What began as a small family tragedy ultimately became a national and international sensation, drawing the attention of the world’s most powerful lawmakers, religious leaders, and celebrities. Without being able to speak a word, one helpless woman forced all of them to grapple with the most vital questions we will ever be asked to answer in this life: Which lives matter? When we are at our most vulnerable, who should decide whether we live or die?

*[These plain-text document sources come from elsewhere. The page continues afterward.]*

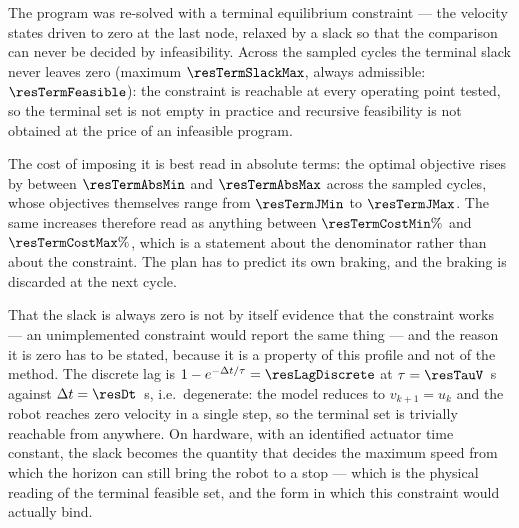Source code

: \begin{table}[htbp]
  \centering
  \small
  \caption{Residual constraint violation against the penalty weight, for the non-smooth and the smooth relaxation of the same distance constraint. Bold: the violations that are exactly zero, which is the result the exact-penalty theorem predicts and the smooth relaxation never attains. Zero entries are below the solver tolerance of $1\times 10^{-8}$~m.}
  \label{res:tab:penalty}
\end{table}

\label{res:terminal}


The program was re-solved with a terminal equilibrium constraint --- the velocity states driven to zero at the last node, relaxed by a slack so that the comparison can never be decided by infeasibility. Across the sampled cycles the terminal slack never leaves zero (maximum $\resTermSlackMax$, always admissible: $\resTermFeasible$): the constraint is reachable at every operating point tested, so the terminal set is not empty in practice and recursive feasibility is not obtained at the price of an infeasible program.

The cost of imposing it is best read in absolute terms: the optimal objective rises by between $\resTermAbsMin$ and $\resTermAbsMax$ across the sampled cycles, whose objectives themselves range from $\resTermJMin$ to $\resTermJMax$. The same increases therefore read as anything between $\resTermCostMin\%$ and $\resTermCostMax\%$, which is a statement about the denominator rather than about the constraint. The plan has to predict its own braking, and the braking is discarded at the next cycle.

That the slack is always zero is not by itself evidence that the constraint works --- an unimplemented constraint would report the same thing --- and the reason it is zero has to be stated, because it is a property of this profile and not of the method. The discrete lag is $1-e^{-\Delta t/\tau}=\resLagDiscrete$ at $\tau=\resTauV$~s against $\Delta t=\resDt$~s, i.e.\ degenerate: the model reduces to $v_{k+1}=u_k$ and the robot reaches zero velocity in a single step, so the terminal set is trivially reachable from anywhere. On hardware, with an identified actuator time constant, the slack becomes the quantity that decides the maximum speed from which the horizon can still bring the robot to a stop --- which is the physical reading of the terminal feasible set, and the form in which this constraint would actually bind.

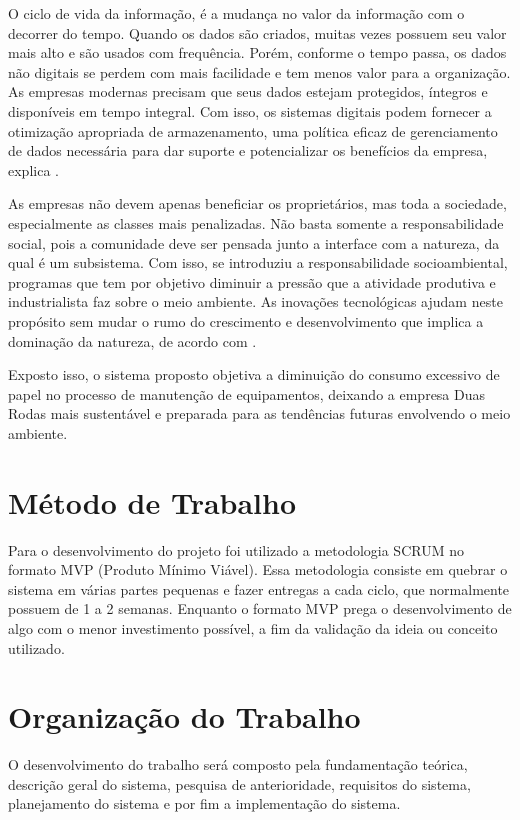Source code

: O ciclo de vida da informação, é a mudança no valor da informação com o decorrer do tempo. Quando os dados são criados, muitas vezes possuem seu valor mais alto e são usados com frequência. Porém, conforme o tempo passa, os dados não digitais se perdem com mais facilidade e tem menos valor para a organização.  As empresas modernas precisam que seus dados estejam protegidos, íntegros e disponíveis em tempo integral. Com isso, os sistemas digitais podem fornecer a otimização apropriada de armazenamento, uma política eficaz de gerenciamento de dados necessária para dar suporte e potencializar os benefícios da empresa, explica \cite{somasundaram2009armazenamento}.

As empresas não devem apenas beneficiar os proprietários, mas toda a sociedade, especialmente as classes mais penalizadas. Não basta somente a responsabilidade social, pois a comunidade deve ser pensada junto a interface com a natureza, da qual é um subsistema. Com isso, se introduziu a responsabilidade socioambiental, programas que tem por objetivo diminuir a pressão que a atividade produtiva e industrialista faz sobre o meio ambiente. As inovações tecnológicas ajudam neste propósito sem mudar o rumo do crescimento e desenvolvimento que implica a dominação da natureza, de acordo com \cite{boff2017sustentabilidade}.

Exposto isso, o sistema proposto objetiva a diminuição do consumo excessivo de papel no processo de manutenção de equipamentos, deixando a empresa Duas Rodas mais sustentável e preparada para as tendências futuras envolvendo o meio ambiente.

\section{Método de Trabalho}
Para o desenvolvimento do projeto foi utilizado a metodologia SCRUM no formato MVP (Produto Mínimo Viável).
Essa metodologia consiste em quebrar o sistema em várias partes pequenas e fazer entregas a cada ciclo, que normalmente possuem de 1 a 2 semanas.
Enquanto o formato MVP prega o desenvolvimento de algo com o menor investimento possível, a fim da validação da ideia ou conceito utilizado.

\section{Organização do Trabalho}

O desenvolvimento do trabalho será composto pela fundamentação teórica, descrição geral do sistema, pesquisa de anterioridade, requisitos do sistema, planejamento do sistema e por fim a implementação do sistema.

All of us in the faith and culture writing business can recall those moments in our young lives when we became politically aware. For me, one of those moments was the murder of Terri Schiavo, a young disabled woman whose family’s fight against her court-sanctioned death made headlines around the world. I hadn’t yet been born in 1990, when Terri first collapsed under mysterious circumstances and suffered the brain damage that would leave her locked in for life. But by the early 2000s, when her estranged husband was seeking to remove her basic nourishment and end it all, I was a budding young pro-lifer. My mother, a staunch conservative commentator with a keen interest in constitutional law, followed and documented the case closely. I became invested, because she was invested. But I wasn’t just copying Mom. I understood for myself the difference between good and evil, between life and death.
Terri’s feeding tube was removed for the last time on March 18, 2005, and the family would lose its heroic battle two agonizing weeks later on March 31—symbolically, during Passiontide. Both then-Gov. Jeb Bush and President Bush signed legislation in a last-ditch effort to save her life, but with the state courts against her, she was doomed by constitutional gridlock.